Task details: Set down the whole listing verbatim.

Provided records:
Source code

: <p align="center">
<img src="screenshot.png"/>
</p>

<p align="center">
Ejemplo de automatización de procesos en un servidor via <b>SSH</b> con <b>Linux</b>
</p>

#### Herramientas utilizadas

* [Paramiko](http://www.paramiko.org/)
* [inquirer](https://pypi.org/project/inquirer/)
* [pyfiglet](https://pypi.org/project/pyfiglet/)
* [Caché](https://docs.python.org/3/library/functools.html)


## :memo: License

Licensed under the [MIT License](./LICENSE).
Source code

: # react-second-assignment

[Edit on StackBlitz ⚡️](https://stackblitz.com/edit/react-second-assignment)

Solution to this task:
Source code

: <p align="center">
<img src="screenshot.png"/>
</p>

<p align="center">
Ejemplo de automatización de procesos en un servidor via <b>SSH</b> con <b>Linux</b>
</p>

#### Herramientas utilizadas

* [Paramiko](http://www.paramiko.org/)
* [inquirer](https://pypi.org/project/inquirer/)
* [pyfiglet](https://pypi.org/project/pyfiglet/)
* [Caché](https://docs.python.org/3/library/functools.html)


## :memo: License

Licensed under the [MIT License](./LICENSE).
Source code

: # react-second-assignment

[Edit on StackBlitz ⚡️](https://stackblitz.com/edit/react-second-assignment)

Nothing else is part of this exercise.